I'm a cardiologist. Something just happened today that I genuinely did not see coming — and it could change the future of preventive medicine more than anything I've written about on this platform.
Midjourney — the AI company that became famous for generating images from text prompts — just announced a medical hardware division and unveiled a working prototype of a full-body scanner unlike anything that's ever existed.
It's called the Midjourney Scanner. And it works like this.

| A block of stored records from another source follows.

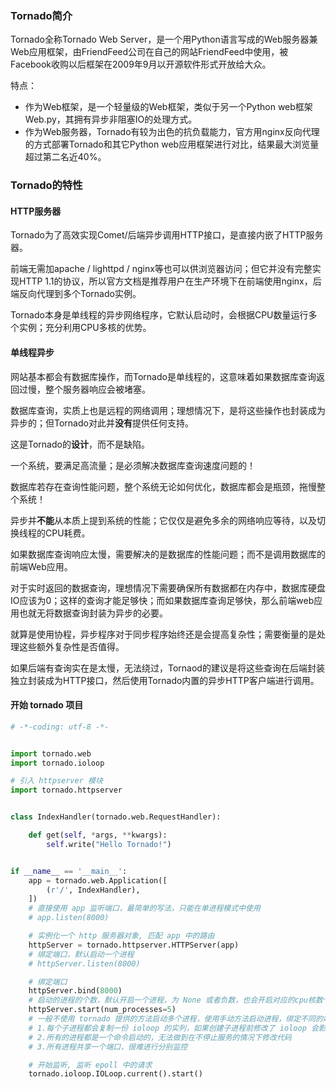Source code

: ### Tornado简介

Tornado全称Tornado Web Server，是一个用Python语言写成的Web服务器兼Web应用框架，由FriendFeed公司在自己的网站FriendFeed中使用，被Facebook收购以后框架在2009年9月以开源软件形式开放给大众。

特点：

- 作为Web框架，是一个轻量级的Web框架，类似于另一个Python web框架Web.py，其拥有异步非阻塞IO的处理方式。
- 作为Web服务器，Tornado有较为出色的抗负载能力，官方用nginx反向代理的方式部署Tornado和其它Python web应用框架进行对比，结果最大浏览量超过第二名近40%。



### Tornado的特性

#### HTTP服务器

Tornado为了高效实现Comet/后端异步调用HTTP接口，是直接内嵌了HTTP服务器。

前端无需加apache / lighttpd / nginx等也可以供浏览器访问；但它并没有完整实现HTTP 1.1的协议，所以官方文档是推荐用户在生产环境下在前端使用nginx，后端反向代理到多个Tornado实例。

Tornado本身是单线程的异步网络程序，它默认启动时，会根据CPU数量运行多个实例；充分利用CPU多核的优势。



#### 单线程异步 

网站基本都会有数据库操作，而Tornado是单线程的，这意味着如果数据库查询返回过慢，整个服务器响应会被堵塞。

数据库查询，实质上也是远程的网络调用；理想情况下，是将这些操作也封装成为异步的；但Tornado对此并**没有**提供任何支持。

这是Tornado的**设计**，而不是缺陷。

一个系统，要满足高流量；是必须解决数据库查询速度问题的！

数据库若存在查询性能问题，整个系统无论如何优化，数据库都会是瓶颈，拖慢整个系统！

异步并**不能**从本质上提到系统的性能；它仅仅是避免多余的网络响应等待，以及切换线程的CPU耗费。

如果数据库查询响应太慢，需要解决的是数据库的性能问题；而不是调用数据库的前端Web应用。

对于实时返回的数据查询，理想情况下需要确保所有数据都在内存中，数据库硬盘IO应该为0；这样的查询才能足够快；而如果数据库查询足够快，那么前端web应用也就无将数据查询封装为异步的必要。

就算是使用协程，异步程序对于同步程序始终还是会提高复杂性；需要衡量的是处理这些额外复杂性是否值得。

如果后端有查询实在是太慢，无法绕过，Tornaod的建议是将这些查询在后端封装独立封装成为HTTP接口，然后使用Tornado内置的异步HTTP客户端进行调用。





#### 开始 tornado 项目

```python
# -*-coding: utf-8 -*-


import tornado.web
import tornado.ioloop

# 引入 httpserver 模块
import tornado.httpserver


class IndexHandler(tornado.web.RequestHandler):

    def get(self, *args, **kwargs):
        self.write("Hello Tornado!")


if __name__ == '__main__':
    app = tornado.web.Application([
        (r'/', IndexHandler),
    ])
    # 直接使用 app 监听端口，最简单的写法，只能在单进程模式中使用
    # app.listen(8000)

    # 实例化一个 http 服务器对象, 匹配 app 中的路由
    httpServer = tornado.httpserver.HTTPServer(app)
    # 绑定端口，默认启动一个进程
    # httpServer.listen(8000)

    # 绑定端口
    httpServer.bind(8000)
    # 启动的进程的个数，默认开启一个进程，为 None 或者负数，也会开启对应的cpu核数个进程
    httpServer.start(num_processes=5)
    # 一般不使用 tornado 提供的方法启动多个进程，使用手动方法启动进程，绑定不同的端口
    # 1.每个子进程都会复制一份 ioloop 的实列，如果创建子进程前修改了 ioloop 会影响到多有的子进程
    # 2.所有的进程都是一个命令启动的，无法做到在不停止服务的情况下修改代码
    # 3.所有进程共享一个端口，很难进行分别监控

    # 开始监听, 监听 epoll 中的请求
    tornado.ioloop.IOLoop.current().start()

```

You step into a shallow pool of water. You stand on a platform that slowly descends — about two inches per second — through a ring containing roughly half a million tiny ultrasonic transducers, each the size of a grain of sand. Every one of them acts as both a speaker and a microphone, sending ultrasonic waves through your body from every angle and recording what comes back.

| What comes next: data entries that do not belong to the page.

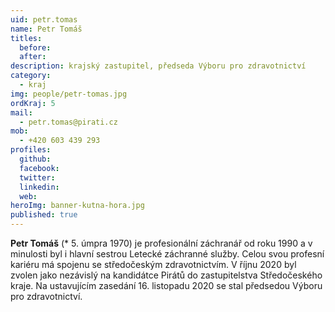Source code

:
 ```yaml
---
uid: petr.tomas
name: Petr Tomáš
titles:
  before: 
  after:
description: krajský zastupitel, předseda Výboru pro zdravotnictví
category:
  - kraj
img: people/petr-tomas.jpg
ordKraj: 5
mail:
  - petr.tomas@pirati.cz
mob:
  - +420 603 439 293
profiles:
  github:
  facebook:
  twitter: 
  linkedin: 
  web: 
heroImg: banner-kutna-hora.jpg
published: true
---
```


**Petr Tomáš** (* 5. úmpra 1970) je profesionální záchranář od roku 1990 a v minulosti byl i hlavní sestrou Letecké záchranné služby. Celou svou profesní kariéru má spojenu se středočeským zdravotnictvím. V říjnu 2020 byl zvolen jako nezávislý na kandidátce Pirátů do zastupitelstva Středočeského kraje. Na ustavujícím zasedání 16. listopadu 2020 se stal předsedou Výboru pro zdravotnictví.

60 seconds later, you step out. The scan is done.
No radiation. No magnets. No claustrophobia. No IV contrast. Just sound, water, and an almost incomprehensible amount of computing power — roughly 2 petaflops processing 17 gigabytes per second of raw acoustic data — reconstructing a 3D map of your entire internal anatomy down to half a millimeter resolution.
Organs. Tissues. Blood vessels. Bones. Muscle. Fat distribution. All segmented by AI in real time.
As a cardiologist who has spent months writing about how the standard screening playbook misses the majority of future heart attacks — this is the technology I've been waiting for without knowing it existed.
Here's why this matters for the future of your heart.
Right now, getting a detailed look inside your cardiovascular system requires either a CT scan (radiation), an MRI (magnets, claustrophobia, 45-60 minutes, $1,000+), or a coronary CT angiogram (radiation, IV contrast, limited availability). These are powerful tools. I order them regularly and they save lives.
But they're reactive. You get them when something is already suspected. They're expensive. They're uncomfortable. And for most people, they happen once — maybe twice — in a lifetime.
Imagine instead: a 60-second scan with no radiation that you could repeat monthly or quarterly. Tracking cardiac structure over time. Watching body composition shift. Detecting changes in organ size, fluid distribution, or vascular architecture before symptoms ever develop. Building a longitudinal dataset of YOUR body that AI can analyze for patterns no single snapshot would reveal.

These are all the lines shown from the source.